* [Task statement]: Pictures stay out; everything else in the entries below is to be duplicated exactly.

* [Given records]:
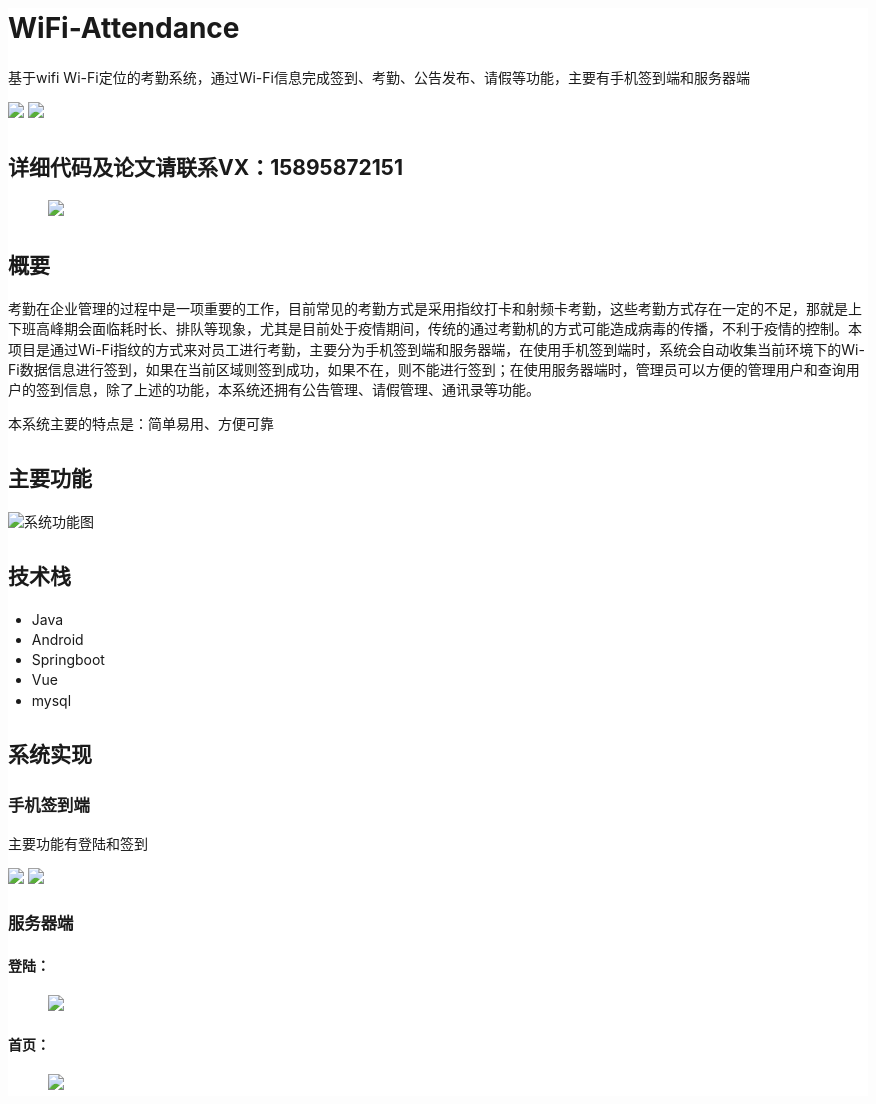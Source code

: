 # WiFi-Attendance
基于wifi Wi-Fi定位的考勤系统，通过Wi-Fi信息完成签到、考勤、公告发布、请假等功能，主要有手机签到端和服务器端

[![](https://img.shields.io/badge/Video-%E6%BC%94%E7%A4%BA-yellow)](https://www.bilibili.com/video/BV1po4y127Cc/)
[![](https://img.shields.io/badge/author-GXW-green)]()

## 详细代码及论文请联系VX：15895872151
<figure class="half">
    <img src="https://img-blog.csdnimg.cn/img_convert/f58a231b55b296ce14d057fc644e7900.png" width="20%" >
</figure>

## 概要
考勤在企业管理的过程中是一项重要的工作，目前常见的考勤方式是采用指纹打卡和射频卡考勤，这些考勤方式存在一定的不足，那就是上下班高峰期会面临耗时长、排队等现象，尤其是目前处于疫情期间，传统的通过考勤机的方式可能造成病毒的传播，不利于疫情的控制。本项目是通过Wi-Fi指纹的方式来对员工进行考勤，主要分为手机签到端和服务器端，在使用手机签到端时，系统会自动收集当前环境下的Wi-Fi数据信息进行签到，如果在当前区域则签到成功，如果不在，则不能进行签到；在使用服务器端时，管理员可以方便的管理用户和查询用户的签到信息，除了上述的功能，本系统还拥有公告管理、请假管理、通讯录等功能。

本系统主要的特点是：简单易用、方便可靠
## 主要功能
![系统功能图](https://img-blog.csdnimg.cn/20210514211910754.png?x-oss-process=image/watermark,type_ZmFuZ3poZW5naGVpdGk,shadow_10,text_aHR0cHM6Ly9ibG9nLmNzZG4ubmV0L2J1Z19tb3Zl,size_16,color_FFFFFF,t_70#pic_center)
## 技术栈

 - Java
 - Android
 - Springboot
 - Vue
 - mysql
## 系统实现
### 手机签到端
主要功能有登陆和签到

<img src="https://img-blog.csdnimg.cn/20210514212103448.png" width="40%;" />  <img src="https://img-blog.csdnimg.cn/20210514212258130.png" width="33%;" />

### 服务器端
#### 登陆：

<figure class="half">
    <img src="https://img-blog.csdnimg.cn/2021051422260418.png" width="80%">
</figure>

#### 首页：
<figure class="half">
    <img src="https://img-blog.csdnimg.cn/20210514214231860.png" width="80%">
</figure>
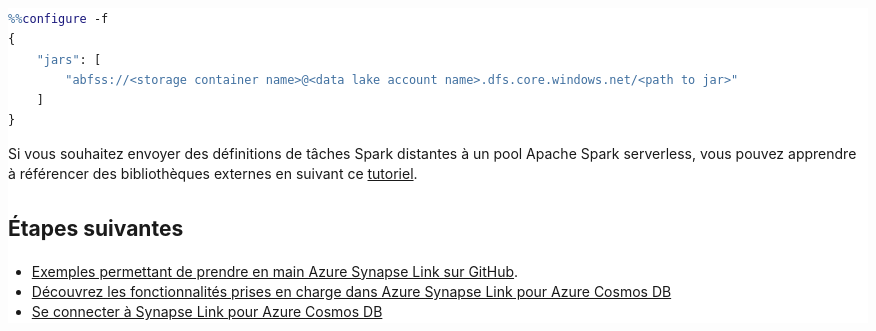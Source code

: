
 ```cmd
%%configure -f
{
    "jars": [
        "abfss://<storage container name>@<data lake account name>.dfs.core.windows.net/<path to jar>"
    ]
}
```
Si vous souhaitez envoyer des définitions de tâches Spark distantes à un pool Apache Spark serverless, vous pouvez apprendre à référencer des bibliothèques externes en suivant ce [tutoriel](../spark/apache-spark-job-definitions.md).

## <a name="next-steps"></a>Étapes suivantes

* [Exemples permettant de prendre en main Azure Synapse Link sur GitHub](https://aka.ms/cosmosdb-synapselink-samples).
* [Découvrez les fonctionnalités prises en charge dans Azure Synapse Link pour Azure Cosmos DB](./concept-synapse-link-cosmos-db-support.md)
* [Se connecter à Synapse Link pour Azure Cosmos DB](../quickstart-connect-synapse-link-cosmos-db.md)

* [Output]:
Source code

: # WiFi-Attendance
基于wifi Wi-Fi定位的考勤系统，通过Wi-Fi信息完成签到、考勤、公告发布、请假等功能，主要有手机签到端和服务器端

[![](https://img.shields.io/badge/Video-%E6%BC%94%E7%A4%BA-yellow)](https://www.bilibili.com/video/BV1po4y127Cc/)
[![](https://img.shields.io/badge/author-GXW-green)]()

## 详细代码及论文请联系VX：15895872151
<figure class="half">
    <img src="https://img-blog.csdnimg.cn/img_convert/f58a231b55b296ce14d057fc644e7900.png" width="20%" >
</figure>

## 概要
考勤在企业管理的过程中是一项重要的工作，目前常见的考勤方式是采用指纹打卡和射频卡考勤，这些考勤方式存在一定的不足，那就是上下班高峰期会面临耗时长、排队等现象，尤其是目前处于疫情期间，传统的通过考勤机的方式可能造成病毒的传播，不利于疫情的控制。本项目是通过Wi-Fi指纹的方式来对员工进行考勤，主要分为手机签到端和服务器端，在使用手机签到端时，系统会自动收集当前环境下的Wi-Fi数据信息进行签到，如果在当前区域则签到成功，如果不在，则不能进行签到；在使用服务器端时，管理员可以方便的管理用户和查询用户的签到信息，除了上述的功能，本系统还拥有公告管理、请假管理、通讯录等功能。

本系统主要的特点是：简单易用、方便可靠
## 主要功能
![系统功能图](https://img-blog.csdnimg.cn/20210514211910754.png?x-oss-process=image/watermark,type_ZmFuZ3poZW5naGVpdGk,shadow_10,text_aHR0cHM6Ly9ibG9nLmNzZG4ubmV0L2J1Z19tb3Zl,size_16,color_FFFFFF,t_70#pic_center)
## 技术栈

 - Java
 - Android
 - Springboot
 - Vue
 - mysql
## 系统实现
### 手机签到端
主要功能有登陆和签到

<img src="https://img-blog.csdnimg.cn/20210514212103448.png" width="40%;" />  <img src="https://img-blog.csdnimg.cn/20210514212258130.png" width="33%;" />

### 服务器端
#### 登陆：

<figure class="half">
    <img src="https://img-blog.csdnimg.cn/2021051422260418.png" width="80%">
</figure>

#### 首页：
<figure class="half">
    <img src="https://img-blog.csdnimg.cn/20210514214231860.png" width="80%">
</figure>
Source code

:
 ```cmd
%%configure -f
{
    "jars": [
        "abfss://<storage container name>@<data lake account name>.dfs.core.windows.net/<path to jar>"
    ]
}
```
Si vous souhaitez envoyer des définitions de tâches Spark distantes à un pool Apache Spark serverless, vous pouvez apprendre à référencer des bibliothèques externes en suivant ce [tutoriel](../spark/apache-spark-job-definitions.md).

## <a name="next-steps"></a>Étapes suivantes

* [Exemples permettant de prendre en main Azure Synapse Link sur GitHub](https://aka.ms/cosmosdb-synapselink-samples).
* [Découvrez les fonctionnalités prises en charge dans Azure Synapse Link pour Azure Cosmos DB](./concept-synapse-link-cosmos-db-support.md)
* [Se connecter à Synapse Link pour Azure Cosmos DB](../quickstart-connect-synapse-link-cosmos-db.md)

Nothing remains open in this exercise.